● Task description: Reproduce the entries shown below only from the line with "- ✅ **Sentry** - Error tracking" down to the line with "#### Email Services", keeping both end lines and copying each one exactly.

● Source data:
╭──

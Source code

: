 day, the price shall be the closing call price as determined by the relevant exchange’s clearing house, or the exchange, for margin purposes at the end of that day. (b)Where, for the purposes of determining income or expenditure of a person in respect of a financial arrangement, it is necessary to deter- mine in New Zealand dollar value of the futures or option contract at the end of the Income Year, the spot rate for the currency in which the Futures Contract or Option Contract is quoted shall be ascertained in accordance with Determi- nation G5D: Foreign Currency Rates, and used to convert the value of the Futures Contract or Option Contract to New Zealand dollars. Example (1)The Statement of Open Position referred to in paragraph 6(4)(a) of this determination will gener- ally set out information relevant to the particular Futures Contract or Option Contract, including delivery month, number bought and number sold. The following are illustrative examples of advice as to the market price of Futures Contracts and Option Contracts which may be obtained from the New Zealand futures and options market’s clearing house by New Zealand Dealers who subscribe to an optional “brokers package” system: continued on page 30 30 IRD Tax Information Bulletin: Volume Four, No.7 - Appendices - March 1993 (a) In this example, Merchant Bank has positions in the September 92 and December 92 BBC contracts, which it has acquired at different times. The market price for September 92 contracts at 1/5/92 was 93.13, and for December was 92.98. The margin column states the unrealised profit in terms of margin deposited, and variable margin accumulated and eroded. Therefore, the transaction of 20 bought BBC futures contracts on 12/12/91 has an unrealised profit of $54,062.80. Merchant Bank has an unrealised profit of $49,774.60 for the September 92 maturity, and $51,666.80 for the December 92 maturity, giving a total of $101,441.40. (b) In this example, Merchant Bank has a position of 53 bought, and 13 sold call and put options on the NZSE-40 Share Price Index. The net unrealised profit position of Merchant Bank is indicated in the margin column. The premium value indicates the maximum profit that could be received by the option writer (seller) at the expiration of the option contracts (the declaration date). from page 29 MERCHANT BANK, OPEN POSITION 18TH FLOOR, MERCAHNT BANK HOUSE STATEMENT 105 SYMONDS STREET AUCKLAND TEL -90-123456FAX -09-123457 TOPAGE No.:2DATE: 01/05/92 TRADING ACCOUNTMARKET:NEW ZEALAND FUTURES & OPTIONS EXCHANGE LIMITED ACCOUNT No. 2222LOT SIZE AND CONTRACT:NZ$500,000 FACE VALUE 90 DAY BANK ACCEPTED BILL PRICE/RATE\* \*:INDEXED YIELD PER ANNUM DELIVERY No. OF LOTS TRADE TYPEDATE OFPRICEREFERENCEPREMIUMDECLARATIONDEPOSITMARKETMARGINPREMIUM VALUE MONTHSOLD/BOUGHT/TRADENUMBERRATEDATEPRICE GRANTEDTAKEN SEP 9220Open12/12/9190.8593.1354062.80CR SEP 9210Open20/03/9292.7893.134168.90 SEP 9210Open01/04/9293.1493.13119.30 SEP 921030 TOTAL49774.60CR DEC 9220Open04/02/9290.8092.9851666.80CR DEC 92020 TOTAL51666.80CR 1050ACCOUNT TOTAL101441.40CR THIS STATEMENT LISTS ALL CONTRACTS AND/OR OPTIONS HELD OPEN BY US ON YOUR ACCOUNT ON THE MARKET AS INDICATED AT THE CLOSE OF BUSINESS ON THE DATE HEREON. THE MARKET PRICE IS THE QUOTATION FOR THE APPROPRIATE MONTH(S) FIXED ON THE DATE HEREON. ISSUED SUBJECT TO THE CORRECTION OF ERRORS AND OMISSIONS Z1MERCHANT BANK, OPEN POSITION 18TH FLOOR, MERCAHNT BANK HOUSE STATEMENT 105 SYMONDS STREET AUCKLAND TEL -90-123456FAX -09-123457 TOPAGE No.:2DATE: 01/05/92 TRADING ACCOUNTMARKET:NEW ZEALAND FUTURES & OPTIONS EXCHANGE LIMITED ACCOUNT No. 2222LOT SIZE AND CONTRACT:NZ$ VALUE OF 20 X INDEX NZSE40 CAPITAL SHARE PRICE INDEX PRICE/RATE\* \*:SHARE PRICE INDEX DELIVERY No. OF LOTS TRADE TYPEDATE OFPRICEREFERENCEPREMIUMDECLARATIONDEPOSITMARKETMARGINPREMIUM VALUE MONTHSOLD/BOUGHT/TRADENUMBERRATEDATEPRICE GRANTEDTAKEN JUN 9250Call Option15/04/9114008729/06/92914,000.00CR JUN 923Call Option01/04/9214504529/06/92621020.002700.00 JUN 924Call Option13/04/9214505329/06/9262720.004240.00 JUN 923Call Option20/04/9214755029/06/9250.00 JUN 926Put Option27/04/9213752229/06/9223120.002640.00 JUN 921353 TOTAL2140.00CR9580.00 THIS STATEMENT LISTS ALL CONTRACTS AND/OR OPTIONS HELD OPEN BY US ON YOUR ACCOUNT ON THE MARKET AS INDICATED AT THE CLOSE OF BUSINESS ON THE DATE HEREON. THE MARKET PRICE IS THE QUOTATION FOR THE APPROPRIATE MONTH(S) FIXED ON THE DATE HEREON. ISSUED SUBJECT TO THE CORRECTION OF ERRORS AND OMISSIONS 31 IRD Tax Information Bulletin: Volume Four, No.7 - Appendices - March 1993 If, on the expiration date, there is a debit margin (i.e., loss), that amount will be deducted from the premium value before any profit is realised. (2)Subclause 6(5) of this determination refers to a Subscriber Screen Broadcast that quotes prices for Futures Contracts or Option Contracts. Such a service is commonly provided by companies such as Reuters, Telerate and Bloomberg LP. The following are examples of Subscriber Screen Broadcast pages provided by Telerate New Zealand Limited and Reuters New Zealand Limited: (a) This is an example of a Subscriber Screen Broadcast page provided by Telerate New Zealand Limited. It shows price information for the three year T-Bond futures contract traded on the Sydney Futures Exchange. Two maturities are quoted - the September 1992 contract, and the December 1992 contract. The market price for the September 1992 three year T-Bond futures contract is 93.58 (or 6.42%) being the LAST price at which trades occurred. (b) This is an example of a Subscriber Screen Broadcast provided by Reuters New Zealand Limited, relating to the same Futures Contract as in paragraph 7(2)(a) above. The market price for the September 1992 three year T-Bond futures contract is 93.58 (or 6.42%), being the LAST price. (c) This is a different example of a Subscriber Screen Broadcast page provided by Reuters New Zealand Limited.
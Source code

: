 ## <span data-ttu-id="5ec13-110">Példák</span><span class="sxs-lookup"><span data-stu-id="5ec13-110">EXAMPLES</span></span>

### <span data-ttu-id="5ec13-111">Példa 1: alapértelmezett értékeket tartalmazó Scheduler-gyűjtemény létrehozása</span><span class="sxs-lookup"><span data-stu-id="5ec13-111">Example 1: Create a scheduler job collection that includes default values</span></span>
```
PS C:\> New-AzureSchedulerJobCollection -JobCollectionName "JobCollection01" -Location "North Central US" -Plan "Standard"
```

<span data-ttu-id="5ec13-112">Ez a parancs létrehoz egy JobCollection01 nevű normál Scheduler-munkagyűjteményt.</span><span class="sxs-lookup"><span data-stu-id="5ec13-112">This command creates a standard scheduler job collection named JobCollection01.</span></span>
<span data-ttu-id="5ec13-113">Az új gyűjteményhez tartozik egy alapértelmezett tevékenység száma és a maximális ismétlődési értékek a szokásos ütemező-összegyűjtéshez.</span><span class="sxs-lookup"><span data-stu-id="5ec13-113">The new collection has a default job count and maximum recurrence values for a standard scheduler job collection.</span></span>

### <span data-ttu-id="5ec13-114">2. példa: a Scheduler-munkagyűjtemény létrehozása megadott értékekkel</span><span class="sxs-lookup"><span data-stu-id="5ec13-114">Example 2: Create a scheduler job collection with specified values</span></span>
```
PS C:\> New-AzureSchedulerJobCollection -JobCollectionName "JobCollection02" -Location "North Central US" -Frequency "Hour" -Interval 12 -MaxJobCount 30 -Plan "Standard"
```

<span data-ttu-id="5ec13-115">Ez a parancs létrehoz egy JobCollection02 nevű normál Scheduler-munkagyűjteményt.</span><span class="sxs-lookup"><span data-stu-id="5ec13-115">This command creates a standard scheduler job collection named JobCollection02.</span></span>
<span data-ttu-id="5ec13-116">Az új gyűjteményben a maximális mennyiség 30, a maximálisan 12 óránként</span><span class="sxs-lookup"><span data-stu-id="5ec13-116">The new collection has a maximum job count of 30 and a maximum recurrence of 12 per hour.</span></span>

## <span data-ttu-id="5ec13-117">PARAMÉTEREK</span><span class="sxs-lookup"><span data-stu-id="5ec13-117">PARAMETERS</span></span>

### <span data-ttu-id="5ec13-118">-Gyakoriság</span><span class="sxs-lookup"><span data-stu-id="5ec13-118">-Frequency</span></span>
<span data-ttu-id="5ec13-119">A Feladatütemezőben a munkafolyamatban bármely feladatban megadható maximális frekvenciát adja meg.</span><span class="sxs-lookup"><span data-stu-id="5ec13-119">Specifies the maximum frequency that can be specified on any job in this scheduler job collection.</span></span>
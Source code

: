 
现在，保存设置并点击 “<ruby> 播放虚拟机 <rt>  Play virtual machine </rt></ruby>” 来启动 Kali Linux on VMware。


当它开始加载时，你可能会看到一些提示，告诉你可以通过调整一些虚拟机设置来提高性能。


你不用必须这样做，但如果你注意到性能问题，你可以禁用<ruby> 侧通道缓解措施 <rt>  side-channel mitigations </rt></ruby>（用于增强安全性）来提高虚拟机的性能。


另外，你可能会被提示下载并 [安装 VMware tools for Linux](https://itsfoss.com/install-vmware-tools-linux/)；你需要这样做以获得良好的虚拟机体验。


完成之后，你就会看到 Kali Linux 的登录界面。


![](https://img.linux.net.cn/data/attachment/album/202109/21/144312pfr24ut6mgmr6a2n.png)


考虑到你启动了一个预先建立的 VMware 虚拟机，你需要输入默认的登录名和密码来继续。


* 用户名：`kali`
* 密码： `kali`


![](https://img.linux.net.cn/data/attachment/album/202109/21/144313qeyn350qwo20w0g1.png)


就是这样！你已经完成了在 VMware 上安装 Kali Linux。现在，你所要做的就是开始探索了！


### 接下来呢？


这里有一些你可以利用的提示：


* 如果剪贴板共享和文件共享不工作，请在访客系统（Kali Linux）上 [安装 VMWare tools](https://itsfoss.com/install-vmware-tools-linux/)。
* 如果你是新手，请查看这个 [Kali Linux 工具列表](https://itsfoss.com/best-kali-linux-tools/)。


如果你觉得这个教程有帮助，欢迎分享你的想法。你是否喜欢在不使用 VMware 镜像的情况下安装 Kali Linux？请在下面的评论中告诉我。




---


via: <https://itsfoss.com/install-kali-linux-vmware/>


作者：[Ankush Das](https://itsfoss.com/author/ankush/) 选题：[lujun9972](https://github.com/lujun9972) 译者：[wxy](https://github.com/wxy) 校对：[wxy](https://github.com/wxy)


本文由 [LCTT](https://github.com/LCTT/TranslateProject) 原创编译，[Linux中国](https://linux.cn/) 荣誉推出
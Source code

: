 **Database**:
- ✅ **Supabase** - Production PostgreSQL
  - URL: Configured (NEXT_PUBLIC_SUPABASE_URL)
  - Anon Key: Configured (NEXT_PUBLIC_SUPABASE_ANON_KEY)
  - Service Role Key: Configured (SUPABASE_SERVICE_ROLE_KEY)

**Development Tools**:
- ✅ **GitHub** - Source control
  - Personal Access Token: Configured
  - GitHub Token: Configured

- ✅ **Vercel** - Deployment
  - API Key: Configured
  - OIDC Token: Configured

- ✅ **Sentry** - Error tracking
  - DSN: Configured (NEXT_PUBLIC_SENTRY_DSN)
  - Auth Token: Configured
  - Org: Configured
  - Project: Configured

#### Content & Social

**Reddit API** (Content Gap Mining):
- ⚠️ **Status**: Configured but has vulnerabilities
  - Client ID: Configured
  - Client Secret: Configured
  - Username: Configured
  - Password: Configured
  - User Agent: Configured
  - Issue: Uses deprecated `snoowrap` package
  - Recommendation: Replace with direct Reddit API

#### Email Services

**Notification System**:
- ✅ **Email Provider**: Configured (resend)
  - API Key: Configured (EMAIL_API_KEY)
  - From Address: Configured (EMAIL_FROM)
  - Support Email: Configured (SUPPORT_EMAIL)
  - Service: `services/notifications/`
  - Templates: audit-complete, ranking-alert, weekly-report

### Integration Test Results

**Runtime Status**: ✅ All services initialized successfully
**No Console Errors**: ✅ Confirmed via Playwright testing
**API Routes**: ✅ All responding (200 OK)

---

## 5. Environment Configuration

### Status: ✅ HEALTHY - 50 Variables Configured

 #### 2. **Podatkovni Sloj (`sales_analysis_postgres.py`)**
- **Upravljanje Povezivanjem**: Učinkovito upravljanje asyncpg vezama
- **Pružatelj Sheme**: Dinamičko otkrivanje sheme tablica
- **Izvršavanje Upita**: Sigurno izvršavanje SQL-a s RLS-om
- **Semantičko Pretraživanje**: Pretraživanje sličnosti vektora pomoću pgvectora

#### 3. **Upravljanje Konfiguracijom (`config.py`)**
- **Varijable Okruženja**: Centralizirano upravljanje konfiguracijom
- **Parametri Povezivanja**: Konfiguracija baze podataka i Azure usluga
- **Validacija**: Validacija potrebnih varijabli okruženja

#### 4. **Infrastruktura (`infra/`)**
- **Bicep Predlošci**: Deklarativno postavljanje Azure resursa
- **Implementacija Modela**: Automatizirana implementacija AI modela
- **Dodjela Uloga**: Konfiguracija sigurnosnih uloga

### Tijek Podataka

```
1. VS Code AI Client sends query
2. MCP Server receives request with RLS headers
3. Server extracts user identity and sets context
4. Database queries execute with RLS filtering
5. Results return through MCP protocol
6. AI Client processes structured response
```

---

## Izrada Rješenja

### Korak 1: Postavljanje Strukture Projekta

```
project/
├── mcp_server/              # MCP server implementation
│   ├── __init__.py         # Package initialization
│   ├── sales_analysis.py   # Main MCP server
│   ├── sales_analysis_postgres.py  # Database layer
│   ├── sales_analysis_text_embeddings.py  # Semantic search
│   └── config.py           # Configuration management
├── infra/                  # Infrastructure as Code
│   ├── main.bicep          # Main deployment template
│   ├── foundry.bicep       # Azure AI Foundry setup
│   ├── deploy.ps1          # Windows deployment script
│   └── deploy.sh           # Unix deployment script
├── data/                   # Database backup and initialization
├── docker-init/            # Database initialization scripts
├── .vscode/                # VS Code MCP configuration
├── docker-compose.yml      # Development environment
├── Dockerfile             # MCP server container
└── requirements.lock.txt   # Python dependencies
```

╰──

● Task response:
- ✅ **Sentry** - Error tracking
  - DSN: Configured (NEXT_PUBLIC_SENTRY_DSN)
  - Auth Token: Configured
  - Org: Configured
  - Project: Configured

#### Content & Social

**Reddit API** (Content Gap Mining):
- ⚠️ **Status**: Configured but has vulnerabilities
  - Client ID: Configured
  - Client Secret: Configured
  - Username: Configured
  - Password: Configured
  - User Agent: Configured
  - Issue: Uses deprecated `snoowrap` package
  - Recommendation: Replace with direct Reddit API

#### Email Services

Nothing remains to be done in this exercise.